CLEVELAND — Nearly four years have passed since the Cleveland Browns were last featured on the National Football League’s flagship primetime game, Monday Night Football, but that drought comes to an end today when they play the New York Jets at MetLife Stadium in East Rutherford, New Jersey.
The Browns-Jets game will be an anniversary of sorts, as the two teams faced off in the very first Monday Night Football game at Cleveland Municipal Stadium 50 years ago on September 21, 1970.
Although many of the Browns’ skill-position players on both sides of the ball have never played on the Monday Night Football stage, the coaches recognize it is a unique opportunity for the team.
“In the National Football League, anytime the lights come on, it is a special game,” Browns coach Freddie Kitchens said.
“You are kind of the only show in town whenever everyone is watching, so you want to put your best foot forward with your peers watching.”

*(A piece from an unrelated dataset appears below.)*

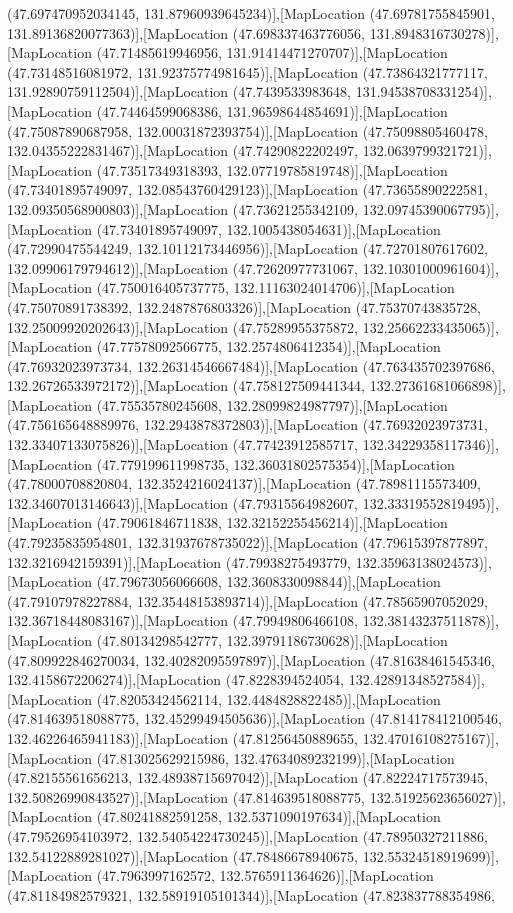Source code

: (47.697470952034145, 131.87960939645234)],[MapLocation (47.69781755845901, 131.89136820077363)],[MapLocation (47.698337463776056, 131.8948316730278)],[MapLocation (47.71485619946956, 131.91414471270707)],[MapLocation (47.73148516081972, 131.92375774981645)],[MapLocation (47.73864321777117, 131.92890759112504)],[MapLocation (47.7439533983648, 131.94538708331254)],[MapLocation (47.74464599068386, 131.96598644854691)],[MapLocation (47.75087890687958, 132.00031872393754)],[MapLocation (47.75098805460478, 132.04355222831467)],[MapLocation (47.74290822202497, 132.0639799321721)],[MapLocation (47.73517349318393, 132.07719785819748)],[MapLocation (47.73401895749097, 132.08543760429123)],[MapLocation (47.73655890222581, 132.09350568900803)],[MapLocation (47.73621255342109, 132.09745390067795)],[MapLocation (47.73401895749097, 132.1005438054631)],[MapLocation (47.72990475544249, 132.10112173446956)],[MapLocation (47.72701807617602, 132.09906179794612)],[MapLocation (47.72620977731067, 132.10301000961604)],[MapLocation (47.750016405737775, 132.11163024014706)],[MapLocation (47.75070891738392, 132.2487876803326)],[MapLocation (47.75370743835728, 132.25009920202643)],[MapLocation (47.75289955375872, 132.25662233435065)],[MapLocation (47.77578092566775, 132.2574806412354)],[MapLocation (47.76932023973734, 132.26314546667484)],[MapLocation (47.763435702397686, 132.26726533972172)],[MapLocation (47.758127509441344, 132.27361681066898)],[MapLocation (47.75535780245608, 132.28099824987797)],[MapLocation (47.756165648889976, 132.2943878372803)],[MapLocation (47.76932023973731, 132.33407133075826)],[MapLocation (47.77423912585717, 132.34229358117346)],[MapLocation (47.779199611998735, 132.36031802575354)],[MapLocation (47.78000708820804, 132.3524216024137)],[MapLocation (47.78981115573409, 132.34607013146643)],[MapLocation (47.79315564982607, 132.33319552819495)],[MapLocation (47.79061846711838, 132.32152255456214)],[MapLocation (47.79235835954801, 132.31937678735022)],[MapLocation (47.79615397877897, 132.3216942159391)],[MapLocation (47.79938275493779, 132.35963138024573)],[MapLocation (47.79673056066608, 132.3608330098844)],[MapLocation (47.79107978227884, 132.35448153893714)],[MapLocation (47.78565907052029, 132.36718448083167)],[MapLocation (47.79949806466108, 132.38143237511878)],[MapLocation (47.80134298542777, 132.39791186730628)],[MapLocation (47.809922846270034, 132.40282095597897)],[MapLocation (47.81638461545346, 132.4158672206274)],[MapLocation (47.8228394524054, 132.42891348527584)],[MapLocation (47.82053424562114, 132.4484828822485)],[MapLocation (47.814639518088775, 132.45299494505636)],[MapLocation (47.814178412100546, 132.46226465941183)],[MapLocation (47.81256450889655, 132.47016108275167)],[MapLocation (47.813025629215986, 132.47634089232199)],[MapLocation (47.82155561656213, 132.48938715697042)],[MapLocation (47.82224717573945, 132.50826990843527)],[MapLocation (47.814639518088775, 132.51925623656027)],[MapLocation (47.80241882591258, 132.5371090197634)],[MapLocation (47.79526954103972, 132.54054224730245)],[MapLocation (47.78950327211886, 132.54122889281027)],[MapLocation (47.78486678940675, 132.55324518919699)],[MapLocation (47.7963997162572, 132.5765911364626)],[MapLocation (47.81184982579321, 132.58919105101344)],[MapLocation (47.823837788354986,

Here are three things to watch for when the Browns and Jets share the field tonight.
Browns quarterback Baker Mayfield did not have the kind of performance he is used to giving or wanted to have in the 2019 regular-season opener against the Tennessee Titans at FirstEnergy Stadium in Cleveland last Sunday.
Mayfield completed 25 of his 38 attempts for 285 yards and one touchdown, but threw interceptions on three drives in a four-possession stretch during the second half, the last of which was returned by Titans cornerback Malcolm Butler 38 yards for a touchdown with 3:02 to play in the fourth quarter.
Mayfield was sacked five times for 41 lost yards, but still took every snap at quarterback in the 43-13 loss to Tennessee.
“Baker is very resilient,” Kitchens said. “I am not worried about Baker at all. Really, this is the last time I am going to say anything about the last game because we have moved on. It is not even thought about.
“Sometimes, as a quarterback, you have to understand the difference between pressing and not pressing. It is a 22-13 game, and we have a guy running open down the field and we couldn’t get it off. Our team understands that. Nobody else probably does. Moving forward, we can take that experience and get better from it. That is what we are going to do.”
More disciplined play
The Browns committed 18 penalties for 182 lost yards and lost their starting left tackle, Greg Robinson, after he kicked Titans defensive back Kenny Vaccaro in the head, in the first half and had an inability to keep Mayfield upright.
The Browns were not only penalized 18 times, but six were personal fouls that cost the team 15 yards each time. Another four penalties were offensive holding violations, and then, receiver Odell Beckham Jr. had a 22-yard gain taken off the board for an offensive pass interference call.
The 18 penalties were tied for the second-most ever in a single game in franchise history and the most since 1951.
“We need to play smarter,” Kitchens said. “That is what we need to change moving forward. We need to coach smarter. We need to play smarter. We just need to be a smart, tough, physical football team.”
Former Browns defensive coordinator/interim head coach Gregg Williams has a reputation for being aggressive, and in some instances, going over the line, which is exactly what wide receiver Odell Beckham Jr. feels happened during a 2017 preseason game against the New York Giants.
Four days before the Browns’ prime-time game against the Jets, whom Williams currently serves as the defensive coordinator for, Beckham Jr. said his new teammates told him they were instructed to target him during the preseason game at FirstEnergy Stadium.
“The only thing I’m buying is I have to probably watch out for the cheap shots and dirty hits and all the things he likes to teach,” Beckham Jr. said. “That’s pretty much what we’ve got to watch out for.
“I had people who were here when he was here (saying), ‘If you get the chance, take a shot at him. If you can, hurt him. I guarantee he’s going to leave the game hurt,’ stuff like that. It’s fine. It’s football, in a sense. We’re all men out there, but there’s no need for doing any of that kind of stuff. You just make the plays the best you can, cleanly.”